Agama dan tradisi bagi masyarakat Singkawang Kalimantan Barat seperti sepasang kekasih yang pasti memiliki perbedaan, namun tetap mempersatukan. Keduanya bagi masyarakat Singkawang Kalimantan Barat tidak perlu lagi dibedakan atau pun dipertentangkan.
“Masyarakat Singkawang memandang agama tradisi itu harus berjalan bersama. Kita memperkuat persamaan, dan bukan mencari perbedaan. Apalagi perpecahan. Nah di sinilah pentingnya sikap menghargai toleransi perbedaan”, ujar Pj Sekda Singkawang Aulia Candra ketika dihubungi Infomedialink.com.
Menurut Aulia, dukungan pihak pemerintah terhadap keselarasan tradisi dan agama yang ada di Singkawang Kalimantan Barat dapat dilihat dari adanya regulasi yang mengatur soal itu. “Regulasi ini dibentuk sebagai bentuk dukungan, dan bukan aturan ketat”, lanjutnya.

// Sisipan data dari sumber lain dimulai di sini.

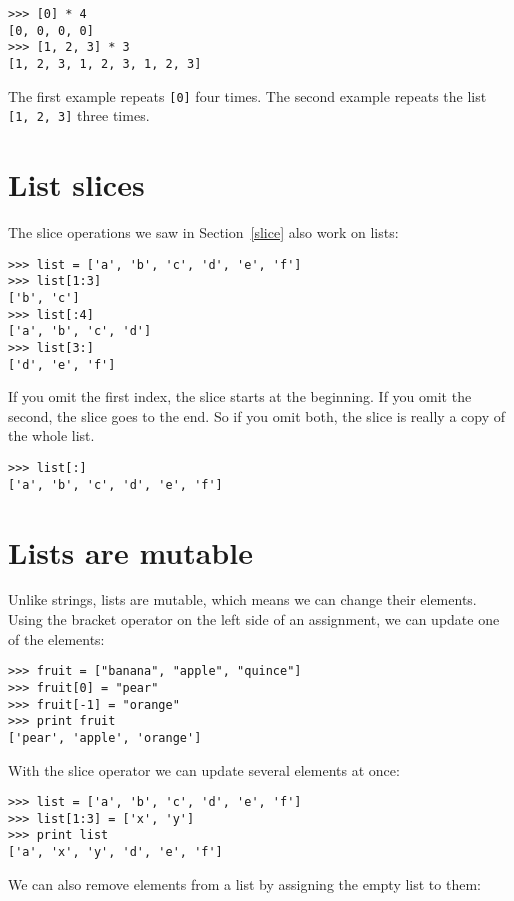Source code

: 
\beforeverb
\begin{verbatim}
>>> [0] * 4
[0, 0, 0, 0]
>>> [1, 2, 3] * 3
[1, 2, 3, 1, 2, 3, 1, 2, 3]
\end{verbatim}
\afterverb
%
The first example repeats {\tt [0]} four times.  The second example
repeats the list {\tt [1, 2, 3]} three times.


\section{List slices}

The slice operations we saw in Section~\ref{slice}
also work on lists:

\beforeverb
\begin{verbatim}
>>> list = ['a', 'b', 'c', 'd', 'e', 'f']
>>> list[1:3]
['b', 'c']
>>> list[:4]
['a', 'b', 'c', 'd']
>>> list[3:]
['d', 'e', 'f']
\end{verbatim}
\afterverb
%
If you omit the first index, the slice starts at the beginning.
If you omit the second, the slice goes to the end.  So if you
omit both, the slice is really a copy of the whole list.

\beforeverb
\begin{verbatim}
>>> list[:]
['a', 'b', 'c', 'd', 'e', 'f']
\end{verbatim}
\afterverb
%


\section{Lists are mutable}

Unlike strings, lists are mutable, which means we can change
their elements.  Using the bracket operator on the left side
of an assignment, we can update one of the elements:

\beforeverb
\begin{verbatim}
>>> fruit = ["banana", "apple", "quince"]
>>> fruit[0] = "pear"
>>> fruit[-1] = "orange"
>>> print fruit
['pear', 'apple', 'orange']
\end{verbatim}
\afterverb
%
With the slice operator we can update several elements at once:

\beforeverb
\begin{verbatim}
>>> list = ['a', 'b', 'c', 'd', 'e', 'f']
>>> list[1:3] = ['x', 'y']
>>> print list
['a', 'x', 'y', 'd', 'e', 'f']
\end{verbatim}
\afterverb
%
We can also remove elements from a list by assigning the empty list to
them:

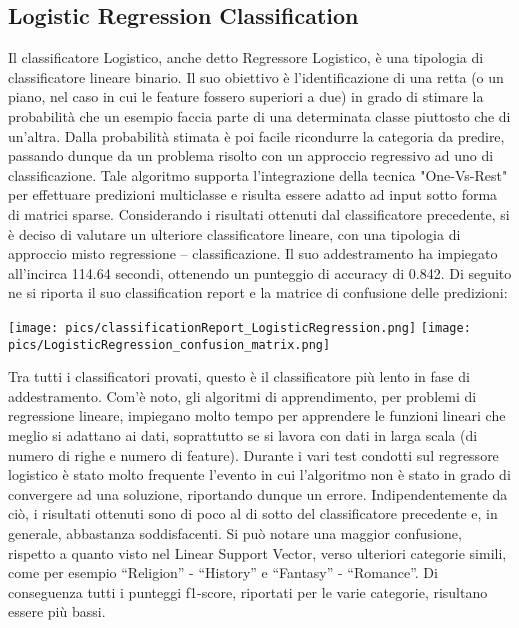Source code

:\documentclass[12pt,oneside]{article}
\begin{document}
    \begin{enumerate}
    
    \subsection{Logistic Regression Classification}
    \begin{justify}
    Il classificatore Logistico, anche detto Regressore Logistico, è una tipologia di classificatore lineare binario. Il suo obiettivo è l’identificazione di una retta (o un piano, nel caso in cui le feature fossero superiori a due) in grado di stimare la probabilità che un esempio faccia parte di una determinata classe piuttosto che di un’altra. Dalla probabilità stimata è poi facile ricondurre la categoria da predire, passando dunque da un problema risolto con un approccio regressivo ad uno di classificazione. Tale algoritmo supporta l’integrazione della tecnica "One-Vs-Rest" per effettuare predizioni multiclasse e risulta essere adatto ad input sotto forma di matrici sparse. Considerando i risultati ottenuti dal classificatore precedente, si è deciso di valutare un ulteriore classificatore lineare, con una tipologia di approccio misto regressione – classificazione.
    Il suo addestramento ha impiegato all’incirca 114.64 secondi, ottenendo un punteggio di accuracy di 0.842. 
    Di seguito ne si riporta il suo classification report e la matrice di confusione delle predizioni:
    \end{justify}

    \centering
    \texttt{[image: pics/classificationReport\_LogisticRegression.png]}
    \texttt{[image: pics/LogisticRegression\_confusion\_matrix.png]}

    \begin{justify}
    Tra tutti i classificatori provati, questo è il classificatore più lento in fase di addestramento. Com’è noto, gli algoritmi di apprendimento, per problemi di regressione lineare, impiegano molto tempo per apprendere le funzioni lineari che meglio si adattano ai dati, soprattutto se si lavora con dati in larga scala (di numero di righe e numero di feature). Durante i vari test condotti sul regressore logistico è stato molto frequente l'evento in cui l’algoritmo non è stato in grado di convergere ad una soluzione, riportando dunque un errore. Indipendentemente da ciò, i risultati ottenuti sono di poco al di sotto del classificatore precedente e, in generale, abbastanza soddisfacenti. Si può notare una maggior confusione, rispetto a quanto visto nel Linear Support Vector, verso ulteriori categorie simili, come per esempio “Religion” - “History” e “Fantasy” - “Romance”. Di conseguenza tutti i punteggi f1-score, riportati per le varie categorie, risultano essere più bassi. 
    \end{justify}
    \end{enumerate}
\end{document}
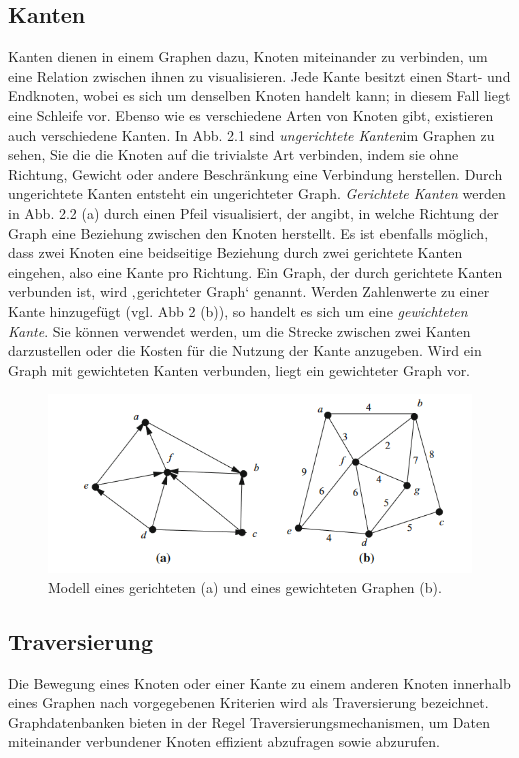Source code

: \subsection{Kanten} %
\label{sec:kanten}
Kanten dienen in einem Graphen dazu, Knoten miteinander zu verbinden, um eine Relation zwischen ihnen zu visualisieren. Jede Kante besitzt einen Start- und Endknoten, wobei es sich um denselben Knoten handelt kann; in diesem Fall liegt eine Schleife vor. Ebenso wie es verschiedene Arten von Knoten gibt, existieren auch verschiedene Kanten. 
In Abb. 2.1 sind \textit{ungerichtete Kanten}im Graphen zu sehen, Sie die die Knoten auf die trivialste Art verbinden, indem sie ohne Richtung, Gewicht oder andere Beschränkung eine Verbindung herstellen. Durch ungerichtete Kanten entsteht ein ungerichteter Graph. 
\textit{Gerichtete Kanten} werden in Abb. 2.2 (a) durch einen Pfeil visualisiert, der angibt, in welche Richtung der Graph eine Beziehung zwischen den Knoten herstellt. Es ist ebenfalls möglich, dass zwei Knoten eine beidseitige Beziehung durch zwei gerichtete Kanten eingehen, also eine Kante pro Richtung. Ein Graph, der durch gerichtete Kanten verbunden ist, wird ‚gerichteter Graph‘ genannt. Werden Zahlenwerte zu einer Kante hinzugefügt (vgl. Abb 2 (b)), so handelt es sich um eine \textit{gewichteten Kante}. Sie können verwendet werden, um die Strecke zwischen zwei Kanten darzustellen oder die Kosten für die Nutzung der Kante anzugeben. Wird ein Graph mit gewichteten Kanten verbunden, liegt ein gewichteter Graph vor. \citep{graphTheory} \citep{graphapplication}
\begin{figure}[H]
	\centering
	\includegraphics[scale=1]{Illustrations/graph_01.png}
	\caption{Modell eines gerichteten (a) und eines gewichteten Graphen (b). \citep{graphTheory}}
\end{figure}

\subsection{Traversierung} %
\label{sec:traversierung}
Die Bewegung eines Knoten oder einer Kante zu einem anderen Knoten innerhalb eines Graphen nach vorgegebenen Kriterien wird als Traversierung bezeichnet. Graphdatenbanken bieten in der Regel Traversierungsmechanismen, um Daten miteinander verbundener Knoten effizient abzufragen sowie abzurufen. \cite{graph}


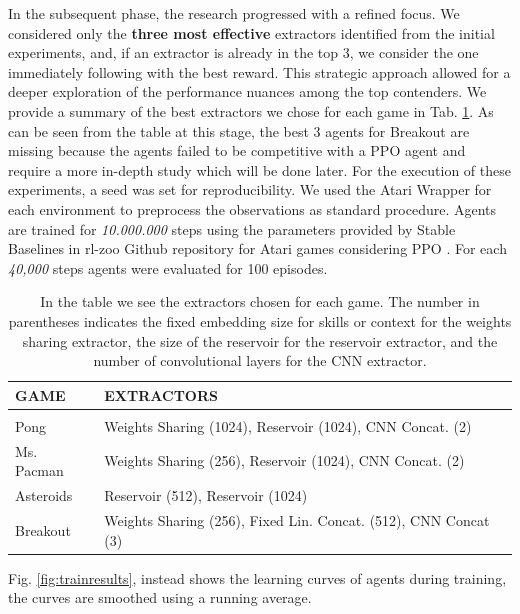 In the subsequent phase, the research progressed with a refined focus. We considered only the \textbf{three most effective} extractors identified from the initial experiments, and, if an extractor is already in the top 3, we consider the one immediately following with the best reward.
This strategic approach allowed for a deeper exploration of the performance nuances among the top contenders.
We provide a summary of the best extractors we chose for each game in Tab. \ref{tab:top3}.
As can be seen from the table at this stage, the best 3 agents for Breakout are missing because the agents failed to be competitive with a PPO agent and require a more in-depth study which will be done later.
For the execution of these experiments, a seed was set for reproducibility. We used the Atari Wrapper for each environment to preprocess the observations as standard procedure. Agents are trained for \textit{10.000.000} steps using the parameters provided by Stable Baselines in rl-zoo Github repository for Atari games considering PPO \cite{rl-zoo3}.
For each \textit{40,000} steps agents were evaluated for 100 episodes.

\begin{table}[htbp]
    \begin{center}
        \begin{tabular}{ll}
            \multicolumn{1}{l}{\bf GAME}  &\multicolumn{1}{l}{\bf EXTRACTORS}
            \\ \hline \\
            Pong       & Weights Sharing (1024), Reservoir (1024), CNN Concat. (2) \\
            Ms. Pacman & Weights Sharing (256), Reservoir (1024), CNN Concat. (2) \\
            Asteroids         & Reservoir (512), Reservoir (1024) \\
            Breakout          & Weights Sharing (256), Fixed Lin. Concat. (512), CNN Concat (3) \\
        \end{tabular}
    \end{center}
    \caption{In the table we see the extractors chosen for each game. The number in parentheses indicates the fixed embedding size for skills or context for the weights sharing extractor, the size of the reservoir for the reservoir extractor, and the number of convolutional layers for the CNN extractor.}
    \label{tab:top3}
\end{table}

Fig. \ref{fig:trainresults}, instead shows the learning curves of agents during training, the curves are smoothed using a running average.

Regulasi yang dimaksud Aulia adalah aturan pemerintah kota dalam bentuk Peraturan Wali Kota (Perwako) untuk mendukung segala bentuk kegiatan masyarakat yaitu Perwako terkait toleransi Nomor 129 Tahun 2021 tentang Peyelenggaraan Toleransi Masyarakat dan Perwako Nomor 130 Tahun 2021 Tentang Penanganan Konflik Sosial. Keduanya dapat dijadikan modal bagi masyarakat Singkawang Kalimantan Barat untuk menjaga kedamaian dan toleransi.
“Perwako itu juga dapat kita jadikan sebagai pedoman untuk menekan ego kelompok, baik suku maupun agama, jangan ada kelompok yang merasa lebih eksklusif dibandingkan kelompok lainnya,” lanjut Aulia.
Pemerintah Kota Singkawang Kalimantan Barat bersama elemen masyarakat lainnya seperti masyarakat adat dan Forum Kerukunan Umat Beragama (FKUB) Kota Singkawang Kalimantan Barat berkomitmen untuk menjaga kelestarian tradisi dan beragama terjaga di masyarakat, sehingga nilai keberagaman dan toleransi dapat terpelihara.
Untuk itu, menurut Aulia pihaknya banyak melakukan program-program ke masyarakat termasuk ke generasi milenial dan gen Z tentang pentingnya menjaga nilai-nilai keberagamaan dan toleransi.
Untuk mencegah terjadinya pengaruh paham radikal dan intoleran yang tersebar di media sosial, Pemerintah Kota Singkawang Kalimantan Barat juga sudah melakukan upaya penyelamatan generasi muda dari bahaya kedua ancaman tersebut mulai dari kegiatan sosialisai literasi digital di sekolah-sekolah, mengajak remaja dari berbagai suku dan agama terlibat dalam satu even, untuk memberikan ruang kepada mereka menjalin silaturahmi, keakraban dan bekerja sama tanpa memandang perbedaan suku dan agama.
Toleransi Di Hongkong Van Borneo
“Ingin belajar soal toleransi? Belajarlah ke Singkawang” demikian kira-kira pernyataan yang muncul di masyarakat bila kita berbicara nilai-nilai toleransi dan keberagamaan di Indonesia yang kini sering menghadapi tantangan.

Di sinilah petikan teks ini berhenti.